Colon's illustrated talk at the North Adams Historical Society's annual meeting on Sunday at Boston Sea Foods included some carefully preserved banknotes dating from the early 19th century through the 20th century's national banking period.
Bank-issued notes were used extensively between the American Revolution and up through the Civil War period. Thousands of banks circulated their own paper scrip in a variety of denominations and sizes and designs.
"It would be like you writing a check and that check would eventually go back to the bank that it came from," Colon explained. "What they were allowed to do is make their own money and design on it. They could make it any amount that they wanted."
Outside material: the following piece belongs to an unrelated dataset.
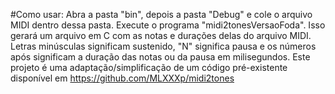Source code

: #Como usar:
Abra a pasta "bin", depois a pasta "Debug" e cole o arquivo MIDI dentro dessa pasta. Execute o programa "midi2tonesVersaoFoda". Isso gerará um arquivo em C com as notas e durações delas do arquivo MIDI.
Letras minúsculas significam sustenido, "N" significa pausa e os números após significam a duração das notas ou da pausa em milisegundos.
Este projeto é uma adaptação/simplificação de um código pré-existente disponível em https://github.com/MLXXXp/midi2tones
Not unlike today, banks would usually only accept back their own banknotes in exchange for U.S. coin currency, or charge the bearer for the inconvenience of drawing on another bank. For example, a banknote for $5 from Adams' Farmers & Mechanics Bank might bring $2.50 at a Pittsfield bank, the balance being the cost to bring the note back to Adams for redemption.
Colon's been collecting coins for years but it was 2009 when he stumbled on a North County banknote being sold by a dealer in New Jersey that piqued his interest in the obsolete currency.
"I happened to bid on one of them," he said. "I didn't even know there was a North Adams National Bank."
He has notes from North Adams National Bank (which became First Agricultural in 1962), Farmers & Mechanics Bank of South Adams, Berkshire (National) Bank of North Adams, the Adams (National) Bank, and Arnold Print Works, among other Berkshire County banks. Other North County banks during this time include Greylock National Bank of Adams and Williamstown National Bank.
Businesses, too, often printed notes to pay employees that could be be drawn on specific bank, he said. Local notes were printed on mostly paper from the American Banknote Co. and Crane & Co.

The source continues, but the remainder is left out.